Hi, On 11 December 2012 07:26, Mihai Popa <mihai@lattica.com> wrote: > First, the project has been started using MySQL. Is it worth switching > to Postgres and if so, which version should I use? You should to consider several things: - do you have in-depth MySQL knowledge in you team? - do you need any sql_mode "features"? (http://dev.mysql.com/doc/refman/5.6/en/server-sql-mode.html) - do you need flexible, easy to setup and monitor replication? - do you need multi-master? - do you need REPLACE / INSERT ... ON DUPLICATE KEY UPDATE / INSERT IGNORE syntax? - do you need many connections to your database w/o deploying / using load balancer? - do you need something which is MySQL only? (http://dev.mysql.com/doc/refman/5.0/en/compatibility.html) If you have 4 or more 'yes' then I would stick with MySQL... -- Ondrej Ivanic (http://www.linkedin.com/in/ondrejivanic)

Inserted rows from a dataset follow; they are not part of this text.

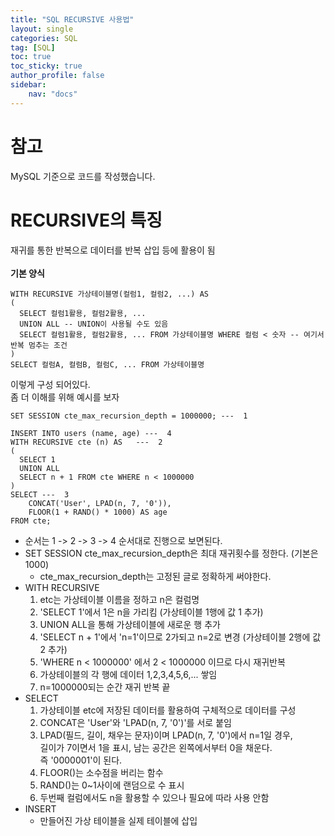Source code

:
 ```yaml
---
title: "SQL RECURSIVE 사용법"
layout: single
categories: SQL
tag: [SQL]
toc: true
toc_sticky: true
author_profile: false
sidebar:
    nav: "docs"
---
```

# 참고
MySQL 기준으로 코드를 작성했습니다.

# RECURSIVE의 특징
재귀를 통한 반복으로 데이터를 반복 삽입 등에 활용이 됨  
<br/>
**기본 양식**
```
WITH RECURSIVE 가상테이블명(컬럼1, 컬럼2, ...) AS
(
  SELECT 컬럼1활용, 컬럼2활용, ...
  UNION ALL -- UNION이 사용될 수도 있음
  SELECT 컬럼1활용, 컬럼2활용, ... FROM 가상테이블명 WHERE 컬럼 < 숫자 -- 여기서 반복 멈추는 조건
)
SELECT 컬럼A, 컬럼B, 컬럼C, ... FROM 가상테이블명
```
이렇게 구성 되어있다.  
좀 더 이해를 위해 예시를 보자  
```
SET SESSION cte_max_recursion_depth = 1000000; ---  1

INSERT INTO users (name, age) ---  4
WITH RECURSIVE cte (n) AS   ---  2
(
  SELECT 1
  UNION ALL
  SELECT n + 1 FROM cte WHERE n < 1000000
)
SELECT ---  3
    CONCAT('User', LPAD(n, 7, '0')),
    FLOOR(1 + RAND() * 1000) AS age
FROM cte;
```
* 순서는 1 -> 2 -> 3 -> 4 순서대로 진행으로 보면된다.  
* SET SESSION cte_max_recursion_depth은 최대 재귀횟수를 정한다. (기본은 1000)
  * cte_max_recursion_depth는 고정된 글로 정확하게 써야한다.
* WITH RECURSIVE
  1. etc는 가상테이블 이름을 정하고 n은 컬럼명
  2. 'SELECT 1'에서 1은 n을 가리킴 (가상테이블 1행에 값 1 추가)
  3. UNION ALL을 통해 가상테이블에 새로운 행 추가
  4. 'SELECT n + 1'에서 'n=1'이므로 2가되고 n=2로 변경 (가상테이블 2행에 값 2 추가)
  5. 'WHERE n < 1000000' 에서 2 < 1000000 이므로 다시 재귀반복
  6. 가상테이블의 각 행에 데이터 1,2,3,4,5,6,... 쌓임
  7. n=1000000되는 순간 재귀 반복 끝
* SELECT
  1. 가상테이블 etc에 저장된 데이터를 활용하여 구체적으로 데이터를 구성
  2. CONCAT은 'User'와 'LPAD(n, 7, '0')'를 서로 붙임
  3. LPAD(필드, 길이, 채우는 문자)이며 LPAD(n, 7, '0')에서 n=1일 경우,  
길이가 7이면서 1을 표시, 남는 공간은 왼쪽에서부터 0을 채운다.  
즉 '0000001'이 된다.
  5. FLOOR()는 소수점을 버리는 함수
  6. RAND()는 0~1사이에 랜덤으로 수 표시
  7. 두번째 컬럼에서도 n을 활용할 수 있으나 필요에 따라 사용 안함
* INSERT
  * 만들어진 가상 테이블을 실제 테이블에 삽입
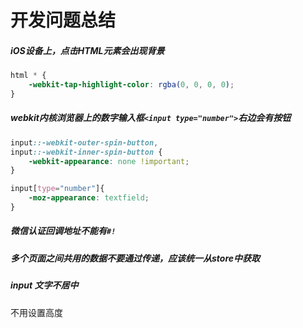﻿# 开发问题总结

##### iOS设备上，点击HTML元素会出现背景
```css
html * {
    -webkit-tap-highlight-color: rgba(0, 0, 0, 0);
}
```

##### webkit内核浏览器上的数字输入框`<input type="number">`右边会有按钮
```css
input::-webkit-outer-spin-button,
input::-webkit-inner-spin-button {
	-webkit-appearance: none !important;
}

input[type="number"]{
	-moz-appearance: textfield;
}
```

##### 微信认证回调地址不能有`#!`

##### 多个页面之间共用的数据不要通过传递，应该统一从store中获取

##### input 文字不居中
不用设置高度

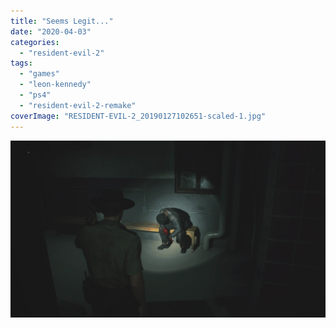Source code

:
 ```yaml
---
title: "Seems Legit..."
date: "2020-04-03"
categories: 
  - "resident-evil-2"
tags: 
  - "games"
  - "leon-kennedy"
  - "ps4"
  - "resident-evil-2-remake"
coverImage: "RESIDENT-EVIL-2_20190127102651-scaled-1.jpg"
---
```


[![](images/RESIDENT-EVIL-2_20190127102651-scaled-1.jpg)](https://davidpeach.co.uk/wp-content/uploads/2023/01/RESIDENT-EVIL-2_20190127102651-scaled-1.jpg)
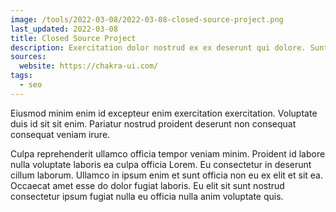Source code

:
```yaml
---
image: /tools/2022-03-08/2022-03-08-closed-source-project.png
last_updated: 2022-03-08
title: Closed Source Project
description: Exercitation dolor nostrud ex ex deserunt qui dolore. Sunt cillum qui aliquip in sint ipsum dolore irure.
sources:
  website: https://chakra-ui.com/
tags:
  - seo
---
```


Eiusmod minim enim id excepteur enim exercitation exercitation. Voluptate duis id sit sit enim. Pariatur nostrud proident deserunt non consequat consequat veniam irure.

Culpa reprehenderit ullamco officia tempor veniam minim. Proident id labore nulla voluptate laboris ea culpa officia Lorem. Eu consectetur in deserunt cillum laborum. Ullamco in ipsum enim et sunt officia non eu ex elit et sit ea. Occaecat amet esse do dolor fugiat laboris. Eu elit sit sunt nostrud consectetur ipsum fugiat nulla eu officia nulla anim voluptate quis.
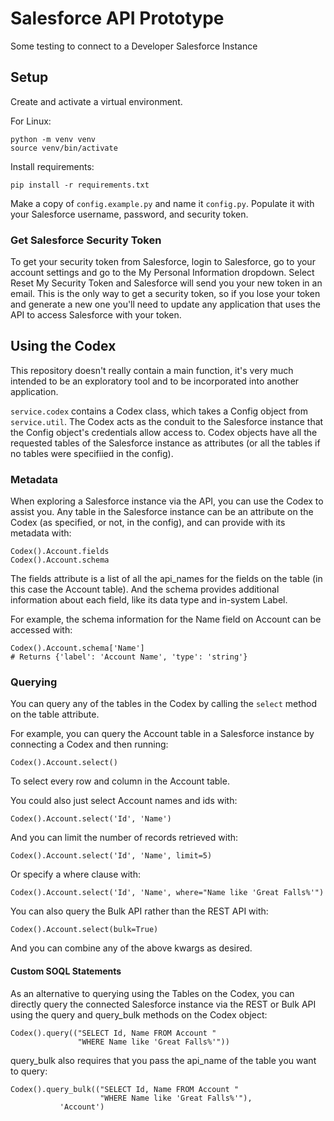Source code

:# Salesforce API Prototype

Some testing to connect to a Developer Salesforce Instance

## Setup

Create and activate a virtual environment.

For Linux:
```
python -m venv venv
source venv/bin/activate
```
Install requirements:
```
pip install -r requirements.txt
```

Make a copy of `config.example.py` and name it `config.py`. Populate it
with your Salesforce username, password, and security token. 

### Get Salesforce Security Token

To get your security token from Salesforce, login to Salesforce, go to
your account settings and go to the My Personal Information dropdown.
Select Reset My Security Token and Salesforce will send you your new token
in an email. This is the only way to get a security token, so if you lose
your token and generate a new one you'll need to update any application
that uses the API to access Salesforce with your token.

## Using the Codex

This repository doesn't really contain a main function, it's very much
intended to be an exploratory tool and to be incorporated into another
application.

`service.codex` contains a Codex class, which takes a Config object from 
`service.util`. The Codex acts as the conduit to the Salesforce instance 
that the Config object's credentials allow access to. Codex objects have 
all the requested tables of the Salesforce instance as attributes (or all
the tables if no tables were specifiied in the config). 

### Metadata

When exploring a Salesforce instance via the API, you can use the Codex to
assist you. Any table in the Salesforce instance can be an attribute on the
Codex (as specified, or not, in the config), and can provide with its metadata with:
```
Codex().Account.fields
Codex().Account.schema
```
The fields attribute is a list of all the api_names for the fields on the
table (in this case the Account table). And the schema provides additional
information about each field, like its data type and in-system Label.

For example, the schema information for the Name field on Account can be
accessed with:
```
Codex().Account.schema['Name']
# Returns {'label': 'Account Name', 'type': 'string'}
```

### Querying

You can query any of the tables in the Codex by calling the  `select` 
method on the table attribute.

For example, you can query the Account table in a Salesforce instance by
connecting a Codex and then running:
```
Codex().Account.select()
```
To select every row and column in the Account table.

You could also just select Account names and ids with:
```
Codex().Account.select('Id', 'Name')
```

And you can limit the number of records retrieved with:
```
Codex().Account.select('Id', 'Name', limit=5)
```

Or specify a where clause with:
```
Codex().Account.select('Id', 'Name', where="Name like 'Great Falls%'")
```

You can also query the Bulk API rather than the REST API with:
```
Codex().Account.select(bulk=True)
```

And you can combine any of the above kwargs as desired.

#### Custom SOQL Statements

As an alternative to querying using the Tables on the Codex, you can 
directly query the connected Salesforce instance via the REST or Bulk
API using the query and query_bulk methods on the Codex object:
```
Codex().query(("SELECT Id, Name FROM Account "
               "WHERE Name like 'Great Falls%'"))
```

query_bulk also requires that you pass the api_name of the table you
want to query:
```
Codex().query_bulk(("SELECT Id, Name FROM Account "
                    "WHERE Name like 'Great Falls%'"),
		   'Account')
```
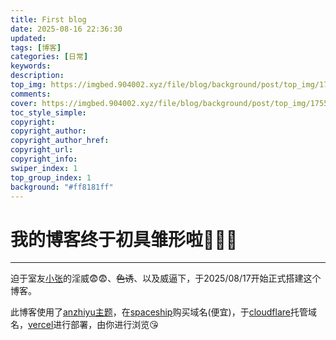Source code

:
 ```yaml
---
title: First blog
date: 2025-08-16 22:36:30
updated:
tags: [博客]
categories: [日常]
keywords: 
description:
top_img: https://imgbed.904002.xyz/file/blog/background/post/top_img/1755703950223_烟花.jpg
comments:
cover: https://imgbed.904002.xyz/file/blog/background/post/top_img/1755703950223_烟花.jpg
toc_style_simple:
copyright:
copyright_author:
copyright_author_href:
copyright_url:
copyright_info:
swiper_index: 1
top_group_index: 1
background: "#ff8181ff"
---
```

# 我的博客终于初具雏形啦🎇🎇🎇

------

迫于室友[小张](https://hub.xiaozhangya.xin/about/)的淫威😨😨、~~色诱~~、以及威逼下，于2025/08/17开始正式搭建这个博客。

此博客使用了[anzhiyu主题](https://docs.anheyu.com/)，在[spaceship](https://www.spaceship.com/zh/domains/)购买域名(便宜)，于[cloudflare](https://dash.cloudflare.com/)托管域名，[vercel](https://vercel.com/)进行部署，由你进行浏览😘
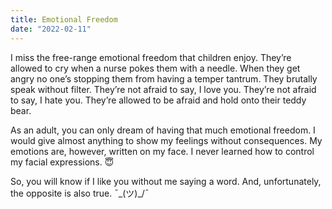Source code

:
 ```yaml
---
title: Emotional Freedom
date: "2022-02-11"
---
```


I miss the free-range emotional freedom that children enjoy. They’re allowed to cry when a nurse pokes them with a needle. When they get angry no one’s stopping them from having a temper tantrum. They brutally speak without filter. They’re not afraid to say, I love you. They’re not afraid to say, I hate you. They’re allowed to be afraid and hold onto their teddy bear.  

As an adult, you can only dream of having that much emotional freedom. I would give almost anything to show my feelings without consequences. My emotions are, however, written on my face. I never learned how to control my facial expressions. 😇

So, you will know if I like you without me saying a word. And, unfortunately, the opposite is also true.  ¯\_(ツ)_/¯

Hi Mihai. > We are now at the point where the csv files are all created and amount > to some 300 GB of data. > I would like to get some advice on the best deployment option. First - and maybe best - advice: Do some testing on your own and plan some time for this. > First, the project has been started using MySQL. Is it worth switching > to Postgres and if so, which version should I use? When switching to PostgreSQL I would recommend to use the latest stable version. But your project is already running in MySQL - are there issues you expect to solve with switching to another database system? If not: why switching? > Second, where should I deploy it? The cloud or a dedicated box? Given 1TB of storage, the x-large instance and 10000 provisioned IOPS would mean about 2000USD for a 100% utilized instance on amazon. This is not really ultra-cheap ;-) For two months running you can get a dedicated server with eight drives, buy to extra SSDs and have full control on a Dell server. But things get much cheaper if real IOPS are not at such high rate. Also when using a cloud infrastructure and need your data on local system keep network latency in mind. We have several huge PostgreSQL databases running and have used OpenIndina with ZFS and SSDs for data storage for quite a while now and works perfect. There are some sildes from Sun/Oracle about ZFS, ZIL, SSD and PostgreSQL performance (I can look if I find them if needed). > Alternatively I looked at a Dell server with 32 GB of RAM and some > really good hard drives. But such a box does not come cheap and I don't > want to keep the pieces if it doesn't cut it Just a hint: Do not simply look at Dells prices - phone them and get a quote. I was surprised (but do not buy SSDs there). Think about how you data is structured and how it is queried after it was imported into the database to see where your bottlenecks are. Cheers, Jan
Hello Jan, hello List On 12/11/2012 09:10 AM, Jan Kesten wrote: > There are some sildes from Sun/Oracle about ZFS, ZIL, SSD and > PostgreSQL performance (I can look if I find them if needed). I would very much appreciate a copy or a link to these slides! Johannes
Hi all, > I would very much appreciate a copy or a link to these slides! here they are: http://www.scribd.com/mobile/doc/61186429 Have fun!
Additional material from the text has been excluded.